**Supplied information:**

........

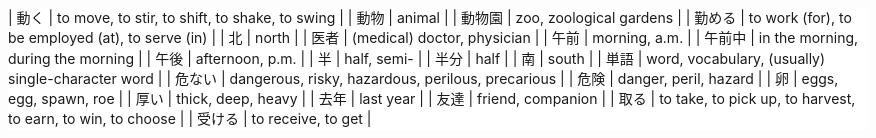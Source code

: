  | 動く                 | to move, to stir, to shift, to shake, to swing                                                                                                                                                                                                                   |
 | 動物                 | animal                                                                                                                                                                                                                                                           |
 | 動物園               | zoo, zoological gardens                                                                                                                                                                                                                                          |
 | 勤める               | to work (for), to be employed (at), to serve (in)                                                                                                                                                                                                                |
 | 北                   | north                                                                                                                                                                                                                                                            |
 | 医者                 | (medical) doctor, physician                                                                                                                                                                                                                                      |
 | 午前                 | morning, a.m.                                                                                                                                                                                                                                                    |
 | 午前中               | in the morning, during the morning                                                                                                                                                                                                                               |
 | 午後                 | afternoon, p.m.                                                                                                                                                                                                                                                  |
 | 半                   | half, semi-                                                                                                                                                                                                                                                      |
 | 半分                 | half                                                                                                                                                                                                                                                             |
 | 南                   | south                                                                                                                                                                                                                                                            |
 | 単語                 | word, vocabulary, (usually) single-character word                                                                                                                                                                                                                |
 | 危ない               | dangerous, risky, hazardous, perilous, precarious                                                                                                                                                                                                                |
 | 危険                 | danger, peril, hazard                                                                                                                                                                                                                                            |
 | 卵                   | eggs, egg, spawn, roe                                                                                                                                                                                                                                            |
 | 厚い                 | thick, deep, heavy                                                                                                                                                                                                                                               |
 | 去年                 | last year                                                                                                                                                                                                                                                        |
 | 友達                 | friend, companion                                                                                                                                                                                                                                                |
 | 取る                 | to take, to pick up, to harvest, to earn, to win, to choose                                                                                                                                                                                                      |
 | 受ける               | to receive, to get                                                                                                                                                                                                                                               |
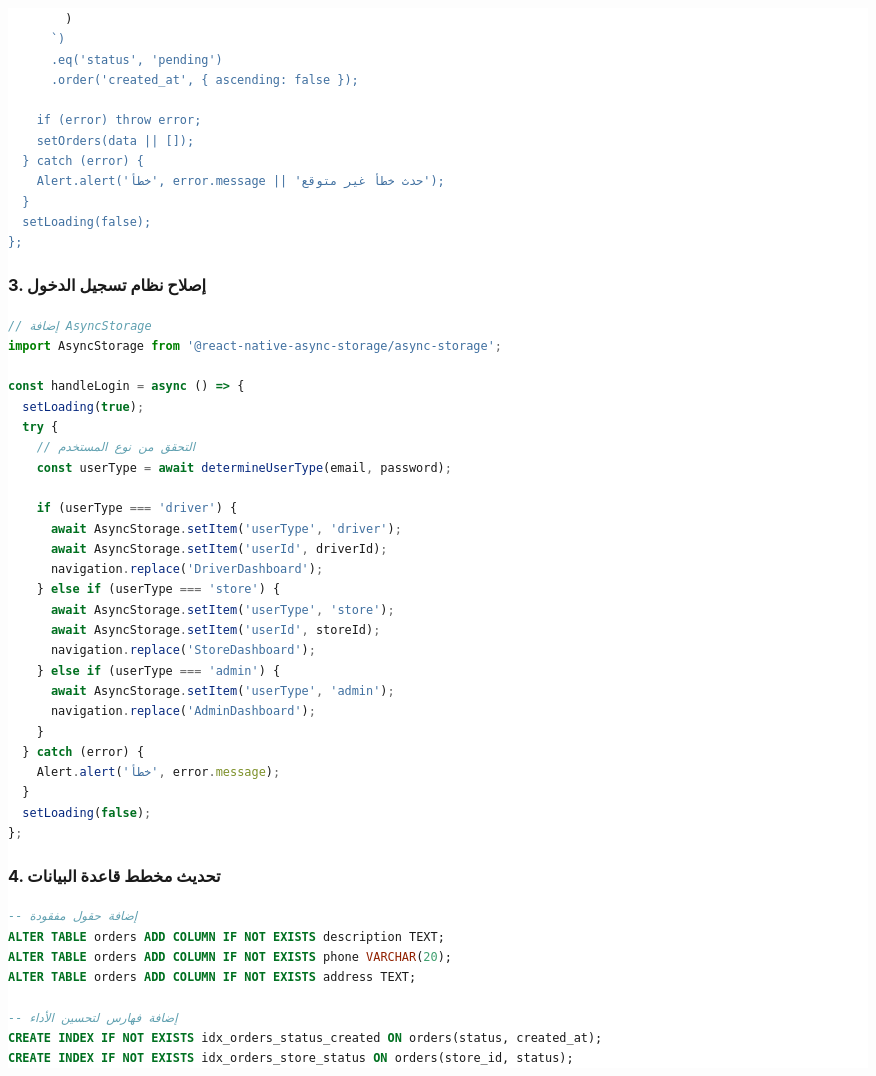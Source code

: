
 ```javascript
        )
      `)
      .eq('status', 'pending')
      .order('created_at', { ascending: false });
    
    if (error) throw error;
    setOrders(data || []);
  } catch (error) {
    Alert.alert('خطأ', error.message || 'حدث خطأ غير متوقع');
  }
  setLoading(false);
};
```

### 3. إصلاح نظام تسجيل الدخول
```javascript
// إضافة AsyncStorage
import AsyncStorage from '@react-native-async-storage/async-storage';

const handleLogin = async () => {
  setLoading(true);
  try {
    // التحقق من نوع المستخدم
    const userType = await determineUserType(email, password);
    
    if (userType === 'driver') {
      await AsyncStorage.setItem('userType', 'driver');
      await AsyncStorage.setItem('userId', driverId);
      navigation.replace('DriverDashboard');
    } else if (userType === 'store') {
      await AsyncStorage.setItem('userType', 'store');
      await AsyncStorage.setItem('userId', storeId);
      navigation.replace('StoreDashboard');
    } else if (userType === 'admin') {
      await AsyncStorage.setItem('userType', 'admin');
      navigation.replace('AdminDashboard');
    }
  } catch (error) {
    Alert.alert('خطأ', error.message);
  }
  setLoading(false);
};
```

### 4. تحديث مخطط قاعدة البيانات
```sql
-- إضافة حقول مفقودة
ALTER TABLE orders ADD COLUMN IF NOT EXISTS description TEXT;
ALTER TABLE orders ADD COLUMN IF NOT EXISTS phone VARCHAR(20);
ALTER TABLE orders ADD COLUMN IF NOT EXISTS address TEXT;

-- إضافة فهارس لتحسين الأداء
CREATE INDEX IF NOT EXISTS idx_orders_status_created ON orders(status, created_at);
CREATE INDEX IF NOT EXISTS idx_orders_store_status ON orders(store_id, status);
```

........

**Task objective:**
Return the records above verbatim, leaving out images.

**Exercise result:**
Source code

:  | 動く                 | to move, to stir, to shift, to shake, to swing                                                                                                                                                                                                                   |
 | 動物                 | animal                                                                                                                                                                                                                                                           |
 | 動物園               | zoo, zoological gardens                                                                                                                                                                                                                                          |
 | 勤める               | to work (for), to be employed (at), to serve (in)                                                                                                                                                                                                                |
 | 北                   | north                                                                                                                                                                                                                                                            |
 | 医者                 | (medical) doctor, physician                                                                                                                                                                                                                                      |
 | 午前                 | morning, a.m.                                                                                                                                                                                                                                                    |
 | 午前中               | in the morning, during the morning                                                                                                                                                                                                                               |
 | 午後                 | afternoon, p.m.                                                                                                                                                                                                                                                  |
 | 半                   | half, semi-                                                                                                                                                                                                                                                      |
 | 半分                 | half                                                                                                                                                                                                                                                             |
 | 南                   | south                                                                                                                                                                                                                                                            |
 | 単語                 | word, vocabulary, (usually) single-character word                                                                                                                                                                                                                |
 | 危ない               | dangerous, risky, hazardous, perilous, precarious                                                                                                                                                                                                                |
 | 危険                 | danger, peril, hazard                                                                                                                                                                                                                                            |
 | 卵                   | eggs, egg, spawn, roe                                                                                                                                                                                                                                            |
 | 厚い                 | thick, deep, heavy                                                                                                                                                                                                                                               |
 | 去年                 | last year                                                                                                                                                                                                                                                        |
 | 友達                 | friend, companion                                                                                                                                                                                                                                                |
 | 取る                 | to take, to pick up, to harvest, to earn, to win, to choose                                                                                                                                                                                                      |
 | 受ける               | to receive, to get                                                                                                                                                                                                                                               |
Source code

:
 ```javascript
        )
      `)
      .eq('status', 'pending')
      .order('created_at', { ascending: false });
    
    if (error) throw error;
    setOrders(data || []);
  } catch (error) {
    Alert.alert('خطأ', error.message || 'حدث خطأ غير متوقع');
  }
  setLoading(false);
};
```

### 3. إصلاح نظام تسجيل الدخول
```javascript
// إضافة AsyncStorage
import AsyncStorage from '@react-native-async-storage/async-storage';

const handleLogin = async () => {
  setLoading(true);
  try {
    // التحقق من نوع المستخدم
    const userType = await determineUserType(email, password);
    
    if (userType === 'driver') {
      await AsyncStorage.setItem('userType', 'driver');
      await AsyncStorage.setItem('userId', driverId);
      navigation.replace('DriverDashboard');
    } else if (userType === 'store') {
      await AsyncStorage.setItem('userType', 'store');
      await AsyncStorage.setItem('userId', storeId);
      navigation.replace('StoreDashboard');
    } else if (userType === 'admin') {
      await AsyncStorage.setItem('userType', 'admin');
      navigation.replace('AdminDashboard');
    }
  } catch (error) {
    Alert.alert('خطأ', error.message);
  }
  setLoading(false);
};
```

### 4. تحديث مخطط قاعدة البيانات
```sql
-- إضافة حقول مفقودة
ALTER TABLE orders ADD COLUMN IF NOT EXISTS description TEXT;
ALTER TABLE orders ADD COLUMN IF NOT EXISTS phone VARCHAR(20);
ALTER TABLE orders ADD COLUMN IF NOT EXISTS address TEXT;

-- إضافة فهارس لتحسين الأداء
CREATE INDEX IF NOT EXISTS idx_orders_status_created ON orders(status, created_at);
CREATE INDEX IF NOT EXISTS idx_orders_store_status ON orders(store_id, status);
```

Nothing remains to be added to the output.